The ImageServer listens on port 5801 by default and repeatedly broadcasts each image as well as parameters for image processing. The Driver Station laptop should have an Image Viewer program installed on the Desktop, which connects to the ImageServer and displays the video, as well as providing a user interface for viewing and changing parameters. Each message from the ImageServer consists of

  • A key, which is the bytes AA 55 AA 55 (hexadecimal)
  • A header, which is an instance of struct ImageHeader (see ImageServer.hpp) directly transmitted as a byte array
    • It contains the size in bytes for the ensuing image, as well as the current image processing parameters
  • The image itself, encoded as JPEG

The client (through a GUI used by drivers and programmers) can also send commands back to the server (in a plain text format) to change parameters. The following commands have been implemented so far:

HSV commands

  • h [delta]: Change the minimum value for the Hue filter by [delta] (a signed integer)
  • H [delta]: Change the maximum value for the Hue filter by [delta] (a signed integer)
  • s [delta]: Change the minimum value for the Saturation filter by [delta] (a signed integer)
  • S [delta]: Change the maximum value for the Saturation filter by [delta] (a signed integer)
  • v [delta]: Change the minimum value for the Value filter by [delta] (a signed integer)
  • V [delta]: Change the maximum value for the Value filter by [delta] (a signed integer)

All of these values are clamped to the 0-255 range on the server side.

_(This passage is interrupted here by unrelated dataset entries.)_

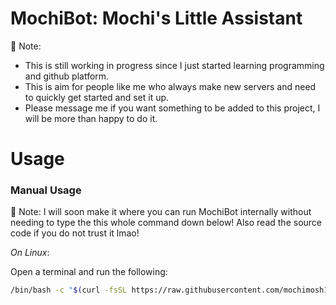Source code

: # MochiBot: Mochi's Little Assistant 

📝 Note:

- This is still working in progress since I just started learning programming and github platform.
- This is aim for people like me who always make new servers and need to quickly get started and set it up.
- Please message me if you want something to be added to this project, I will be more than happy to do it.
# **Usage**

### Manual Usage

📝 Note: I will soon make it where you can run MochiBot internally without
needing to type the this whole command down below! Also read the source code if you do not trust it lmao!

_On Linux_: 

Open a terminal and run the following:

```bash
/bin/bash -c "$(curl -fsSL https://raw.githubusercontent.com/mochimosh101/Random-Scripts/main/Lazy%20Me/lazy-instalations.sh)"
```
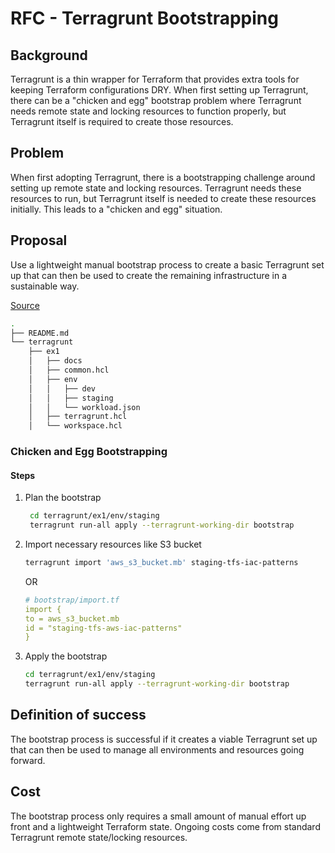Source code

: # RFC - Terragrunt Bootstrapping

## Background
Terragrunt is a thin wrapper for Terraform that provides extra tools for keeping Terraform configurations DRY. When first setting up Terragrunt, there can be a "chicken and egg" bootstrap problem where Terragrunt needs remote state and locking resources to function properly, but Terragrunt itself is required to create those resources.
## Problem
When first adopting Terragrunt, there is a bootstrapping challenge around setting up remote state and locking resources. Terragrunt needs these resources to run, but Terragrunt itself is needed to create these resources initially. This leads to a "chicken and egg" situation.
## Proposal
Use a lightweight manual bootstrap process to create a basic Terragrunt set up that can then be used to create the remaining infrastructure in a sustainable way.

[Source](../ex1/)

```bash
.
├── README.md
└── terragrunt
    ├── ex1
    │   ├── docs
    │   ├── common.hcl
    │   ├── env
    │   │   ├── dev
    │   │   ├── staging
    │   │   └── workload.json
    │   ├── terragrunt.hcl
    │   └── workspace.hcl
```

### Chicken and Egg Bootstrapping

#### Steps

1. Plan the bootstrap

   ```bash
    cd terragrunt/ex1/env/staging
    terragrunt run-all apply --terragrunt-working-dir bootstrap
   ```

2. Import necessary resources like S3 bucket

   ```bash
   terragrunt import 'aws_s3_bucket.mb' staging-tfs-iac-patterns
   ```

   OR

   ```yaml
   # bootstrap/import.tf
   import {
   to = aws_s3_bucket.mb
   id = "staging-tfs-aws-iac-patterns"
   }
   ```

3. Apply the bootstrap

   ```bash
   cd terragrunt/ex1/env/staging
   terragrunt run-all apply --terragrunt-working-dir bootstrap
   ```

## Definition of success
The bootstrap process is successful if it creates a viable Terragrunt set up that can then be used to manage all environments and resources going forward.
## Cost
The bootstrap process only requires a small amount of manual effort up front and a lightweight Terraform state. Ongoing costs come from standard Terragrunt remote state/locking resources.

The program used to view the images and control the server is a Java program which can be launched using the ImageViewer.cmd file that can be found in the PiUtils folder located in the RobotTools.zip file. The Eclipse project to build this tool can be found in the workspaceJava folder of the same RobotTools.zip download.

ImageViewerMulti.cmd is a Windows command file which starts the Image Viewer. Note that the last parameter specifies the IP address of the Raspberry Pi:

java -cp .;ImageViewer.jar imageViewer.ImageViewer 172.24.1.1

Before you run the Image Viewer, you must first start the Image Server on the Raspberry Pi. To do this you can use the SSH utility Putty.exe which is also located in the RobotTools folder. You can log into the Raspberry Pi using the user name ‘pi’ and the password ‘raspberry’. Once logged in, you need to run the program ‘NetworkVision’ located in the folder ‘networkVision’. When this program is running, your SSH terminal window should look like:

moreimageviewerlaunch

Now that you have the server running, you should be able to start the Image Viewer on your computer and connect to the pi. This should result is a display similar to the following:

moreimageviewer

You can control the parameters that control the processing of the images. The images are recognized by color and you specify a range for the Hue, Saturation, and Value components. This version of the Image Processor will only return the first image that exceeds the minimum area, and can only handle one color at a time.

You can also control camera settings such as shutter speed, brightness and saturation. Finally there are horizontal and vertical target parameters that can be set. These numbers will be sent to the RoboRio as part of the region data.